Tian Han
田汉
1898–1968
- Playwright
- Lyricist
- Co-founder of the League of Left-Wing Dramatists
Biography
Founding Father of Modern Chinese Drama
Tian Han was born on 12 March 1898 in Changsha, Hunan Province, and became one of the most important founding figures of modern Chinese spoken drama. After studying in Japan, he returned to China and threw himself into the New Culture Movement, producing a large body of plays, operas, and film scripts in Shanghai. In 1930 he co-founded the League of Left-Wing Dramatists, combining theatrical art with social transformation and using the stage to awaken patriotic sentiment and class consciousness. His major works include The Death of a Famous Actor (名优之死) and Guan Hanqing (关汉卿), both of lasting importance in Chinese theatrical history.
March of the Volunteers and Anti-Japanese Cultural Work
In 1935 Tian Han wrote the screenplay for the patriotic film Children of Troubled Times; the song lyrics he contributed were set to music by Nie Er as the March of the Volunteers. According to accounts of the period, Tian Han wrote the lyrics on the back of a cigarette paper just before his arrest by the Nationalist government, smuggling them out of detention — an act that embodied the very spirit of the line "Advance, advance, advance under the enemy's fire." During the Second Sino-Japanese War he actively participated in the cultural resistance movement, organising theatrical performances to mobilise public support for the war effort.

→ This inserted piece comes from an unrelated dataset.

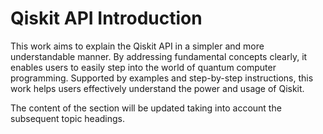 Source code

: # Qiskit API Introduction 

This work aims to explain the Qiskit API in a simpler and more understandable manner. By addressing fundamental concepts clearly, it enables users to easily step into the world of quantum computer programming. Supported by examples and step-by-step instructions, this work helps users effectively understand the power and usage of Qiskit.

The content of the section will be updated taking into account the subsequent topic headings.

Persecution During the Cultural Revolution
After 1949, Tian Han served as Chairman of the Chinese Dramatists Association and was a leading figure in the cultural establishment. When the Cultural Revolution erupted in 1966, he was persecuted as a "counter-revolutionary revisionist", subjected to struggle sessions, and imprisoned. He died in Qincheng Prison in Beijing on 10 December 1968, aged 70. His death, alongside the effective prohibition of the March of the Volunteers during the Cultural Revolution, constitutes one of the most striking historical paradoxes of the People's Republic: a regime that persecuted the lyricist of its own national anthem while continuing to treat the song as a national symbol. Tian Han was posthumously rehabilitated in 1979.